2.3.1 AX discrimination

The AX task was deployed to test the L2 listeners’ ability to differentiate /Vl/ sequences from the corresponding bare vowel categories, /V/. A total of four contrasts were tested, including /iː/-/iːl/ (front), /ʉː/-/ʉːl/ (central), /oː/-/oːl/ (back), and a control pair with two unrelated vowels, /ɑe/-/əʉ/. All contrasts were served and tested in /pV(l)ba/ pseudowords (see Table 1 for details). On each trial, the listener heard a sequence of two stimuli, and they were required to respond whether the two pseudowords were phonologically identical (“Same” trials, AA or BB), or not identical (“Different” trials, AB or BA), by pressing either the F key or the J key on their keyboard. All four duplet types (AA, AB, BB, and BA) were equally represented, and the presentation order was randomized. Two interstimulus-interval (ISI) values (250/1,500 ms) were used as some previous research suggests that longer ISI values may lead to poorer discrimination performance (Werker & Tees, 1984), but some studies did not find such an effect (e.g., Davidson & Shaw, 2012). Although all stimuli were produced by the same speaker, the task used two sets of recordings, and as a result, the two pseudowords in a pair were always different acoustically, even when they signal the same phonological category. The task was timed, and participants had 2,500 ms for giving a response on a trial. In total, there were 96 trials (4 contrasts, 4 duplet types, 2 ISIs, and 3 repetitions), and self-paced breaks were given every 32 trials to reduce the fatigue effect. At the same time, RT was recorded as a measure of cognitive demand during perceptual processing. The AX task was developed using Psytoolkit (Stoet, 2010, 2017).

2.3.2 Identification with eye-tracking

The second task was a two-alternative-forced-choice (2AFC) identification task, which tested L2 listeners’ ability to accurately perceive and categorize /V/ and /Vl/ categories using phonological-orthographical labels. Two conditions were implemented, including (1) the Competitor condition, where listeners were required to distinguish /Vl/ sequences from the corresponding /V/ categories, similar to the AX discrimination task, and (2) the Distractor condition, where listeners were required to distinguish /Vl/ sequences from an unrelated vowel category, /ɑe/. The procedures of the identification task are illustrated in Figure 1.

Figure 1.

Main procedures of the identification task. In the example, there is a contrast between /iː/ and /iːl/, which represents the front-competitor condition in the task.
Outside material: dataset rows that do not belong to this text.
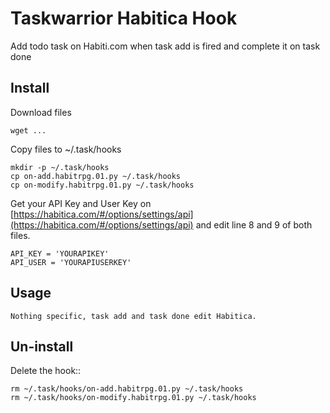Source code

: # Taskwarrior Habitica Hook
Add todo task on Habiti.com when task add is fired and complete it on task done

## Install
Download files

	wget ...

Copy files to ~/.task/hooks

	mkdir -p ~/.task/hooks
	cp on-add.habitrpg.01.py ~/.task/hooks
	cp on-modify.habitrpg.01.py ~/.task/hooks

Get your API Key and User Key on [https://habitica.com/#/options/settings/api](https://habitica.com/#/options/settings/api) and edit line 8 and 9 of both files. 	

	API_KEY = 'YOURAPIKEY'
	API_USER = 'YOURAPIUSERKEY'

## Usage
	Nothing specific, task add and task done edit Habitica.

## Un-install
Delete the hook::

    rm ~/.task/hooks/on-add.habitrpg.01.py ~/.task/hooks
    rm ~/.task/hooks/on-modify.habitrpg.01.py ~/.task/hooks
At the beginning of each trial, two phonological labels were printed on the screen (e.g., <PIL> for /piːl/, <PUL> for /pul/, <POL> for /poːl/, and <PAI> for /pɑe/), and the participants were instructed to preview the choices for 500 ms before a cross appeared at the center of the screen for 1,000 ms. After that, the labels were presented again, and a stimulus word (e.g., /piːlda/) was simultaneously played. Participants were not required to give a response right away until after a decision period of 2,000 ms when a prompt was presented on the screen asking whether the stimulus matched the left or the right phonological label. The participants were then allowed to give a response by hitting either the F key (“Left”) or the J key (“Right”) on their keyboard. The side of the correct label was counterbalanced. In total, the task had 192 trials (3 vowels, 2 conditions, 2 categories per contrast, 2 positions, 2 tokens per category, and 4 repetitions), and self-paced breaks were given every 48 trials to reduce the fatigue effect.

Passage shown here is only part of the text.